[[ RECORDS SUPPLIED, beginning ]]
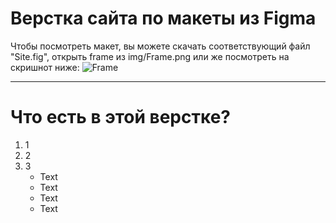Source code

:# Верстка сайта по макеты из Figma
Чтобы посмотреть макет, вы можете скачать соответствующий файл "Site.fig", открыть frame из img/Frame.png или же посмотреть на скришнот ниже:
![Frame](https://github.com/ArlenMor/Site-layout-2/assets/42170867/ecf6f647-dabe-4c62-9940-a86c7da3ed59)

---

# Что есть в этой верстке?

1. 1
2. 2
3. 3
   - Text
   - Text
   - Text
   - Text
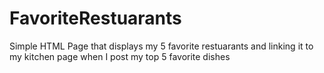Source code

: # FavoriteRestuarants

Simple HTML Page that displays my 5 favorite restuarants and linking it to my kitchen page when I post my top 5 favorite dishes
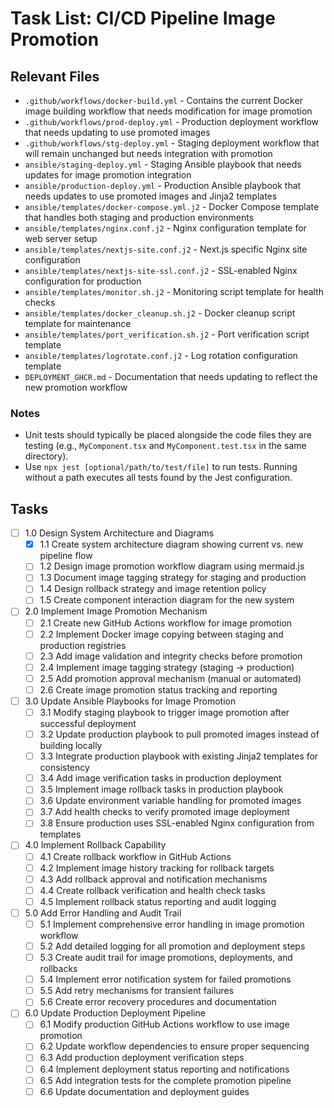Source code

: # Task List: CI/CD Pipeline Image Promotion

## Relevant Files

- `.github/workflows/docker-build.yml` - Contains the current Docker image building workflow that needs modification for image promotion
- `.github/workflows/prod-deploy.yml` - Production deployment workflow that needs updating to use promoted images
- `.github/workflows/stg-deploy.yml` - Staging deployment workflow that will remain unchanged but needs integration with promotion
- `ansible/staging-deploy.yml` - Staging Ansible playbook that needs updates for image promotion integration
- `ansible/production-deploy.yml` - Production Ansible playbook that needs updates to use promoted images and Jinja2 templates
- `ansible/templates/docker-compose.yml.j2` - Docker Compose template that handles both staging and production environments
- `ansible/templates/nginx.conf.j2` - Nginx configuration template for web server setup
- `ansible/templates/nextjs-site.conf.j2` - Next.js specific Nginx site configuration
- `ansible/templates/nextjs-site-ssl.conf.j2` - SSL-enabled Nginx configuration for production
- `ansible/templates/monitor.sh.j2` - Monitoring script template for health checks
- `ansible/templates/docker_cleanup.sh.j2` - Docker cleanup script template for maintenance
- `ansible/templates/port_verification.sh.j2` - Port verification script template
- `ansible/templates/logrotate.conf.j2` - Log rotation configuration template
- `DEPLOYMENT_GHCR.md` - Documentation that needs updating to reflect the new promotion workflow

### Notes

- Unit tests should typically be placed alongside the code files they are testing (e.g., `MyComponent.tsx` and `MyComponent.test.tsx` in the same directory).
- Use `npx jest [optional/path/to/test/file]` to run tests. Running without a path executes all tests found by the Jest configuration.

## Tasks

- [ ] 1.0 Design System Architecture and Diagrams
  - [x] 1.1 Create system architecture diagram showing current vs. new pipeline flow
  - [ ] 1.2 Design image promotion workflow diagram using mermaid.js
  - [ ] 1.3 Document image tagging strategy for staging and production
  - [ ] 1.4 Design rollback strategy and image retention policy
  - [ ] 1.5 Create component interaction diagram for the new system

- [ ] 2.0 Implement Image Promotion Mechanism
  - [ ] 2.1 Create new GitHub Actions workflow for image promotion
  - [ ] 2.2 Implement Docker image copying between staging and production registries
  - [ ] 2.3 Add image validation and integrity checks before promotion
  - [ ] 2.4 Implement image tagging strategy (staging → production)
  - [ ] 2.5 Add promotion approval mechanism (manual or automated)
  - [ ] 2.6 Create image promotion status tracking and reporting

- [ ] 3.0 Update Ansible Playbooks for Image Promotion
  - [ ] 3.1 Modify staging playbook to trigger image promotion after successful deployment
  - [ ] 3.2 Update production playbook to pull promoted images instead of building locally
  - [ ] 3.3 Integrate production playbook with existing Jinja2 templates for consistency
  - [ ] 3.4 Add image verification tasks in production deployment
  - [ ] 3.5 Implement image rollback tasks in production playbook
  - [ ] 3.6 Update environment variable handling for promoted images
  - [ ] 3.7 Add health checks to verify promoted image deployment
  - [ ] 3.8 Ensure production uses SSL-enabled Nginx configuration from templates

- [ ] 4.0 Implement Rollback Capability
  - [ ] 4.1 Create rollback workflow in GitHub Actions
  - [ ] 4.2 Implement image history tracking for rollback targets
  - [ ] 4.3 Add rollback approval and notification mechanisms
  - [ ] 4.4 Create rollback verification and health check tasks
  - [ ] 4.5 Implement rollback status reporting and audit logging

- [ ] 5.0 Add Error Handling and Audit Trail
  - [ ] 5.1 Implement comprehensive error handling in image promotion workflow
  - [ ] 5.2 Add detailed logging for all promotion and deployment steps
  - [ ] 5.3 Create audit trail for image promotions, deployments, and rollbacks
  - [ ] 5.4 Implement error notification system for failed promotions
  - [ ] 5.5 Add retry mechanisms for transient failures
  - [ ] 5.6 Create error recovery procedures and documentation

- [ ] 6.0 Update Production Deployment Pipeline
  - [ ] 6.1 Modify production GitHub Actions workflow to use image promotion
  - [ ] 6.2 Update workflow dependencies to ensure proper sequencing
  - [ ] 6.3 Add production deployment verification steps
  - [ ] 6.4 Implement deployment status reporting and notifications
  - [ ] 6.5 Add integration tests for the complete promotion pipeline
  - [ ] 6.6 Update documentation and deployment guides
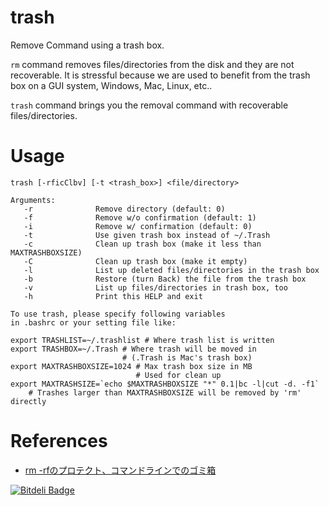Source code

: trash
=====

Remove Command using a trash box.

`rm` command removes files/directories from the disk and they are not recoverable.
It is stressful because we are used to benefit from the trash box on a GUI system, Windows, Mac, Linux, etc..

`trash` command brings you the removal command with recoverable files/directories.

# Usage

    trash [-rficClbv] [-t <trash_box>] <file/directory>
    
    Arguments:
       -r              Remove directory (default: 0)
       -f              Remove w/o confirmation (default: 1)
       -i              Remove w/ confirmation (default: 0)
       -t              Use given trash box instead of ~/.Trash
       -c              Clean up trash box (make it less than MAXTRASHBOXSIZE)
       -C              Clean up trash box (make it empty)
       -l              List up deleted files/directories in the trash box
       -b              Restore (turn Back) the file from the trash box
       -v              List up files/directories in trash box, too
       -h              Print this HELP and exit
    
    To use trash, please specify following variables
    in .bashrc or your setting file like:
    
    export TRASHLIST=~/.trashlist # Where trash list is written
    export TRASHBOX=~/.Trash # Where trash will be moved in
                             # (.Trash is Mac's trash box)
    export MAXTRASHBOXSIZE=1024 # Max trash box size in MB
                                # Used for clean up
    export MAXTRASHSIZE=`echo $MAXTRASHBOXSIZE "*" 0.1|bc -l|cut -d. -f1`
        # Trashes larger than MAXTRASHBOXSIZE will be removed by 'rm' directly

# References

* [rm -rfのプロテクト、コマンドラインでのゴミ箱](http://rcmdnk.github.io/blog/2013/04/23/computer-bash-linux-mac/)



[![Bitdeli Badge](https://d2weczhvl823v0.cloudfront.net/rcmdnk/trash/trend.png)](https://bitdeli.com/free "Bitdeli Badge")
[[ RECORDS SUPPLIED, end ]]
WORK ORDER
Give every line of the material that includes the string "Modify".

PROBLEM SOLUTION
  - [ ] 3.1 Modify staging playbook to trigger image promotion after successful deployment
  - [ ] 6.1 Modify production GitHub Actions workflow to use image promotion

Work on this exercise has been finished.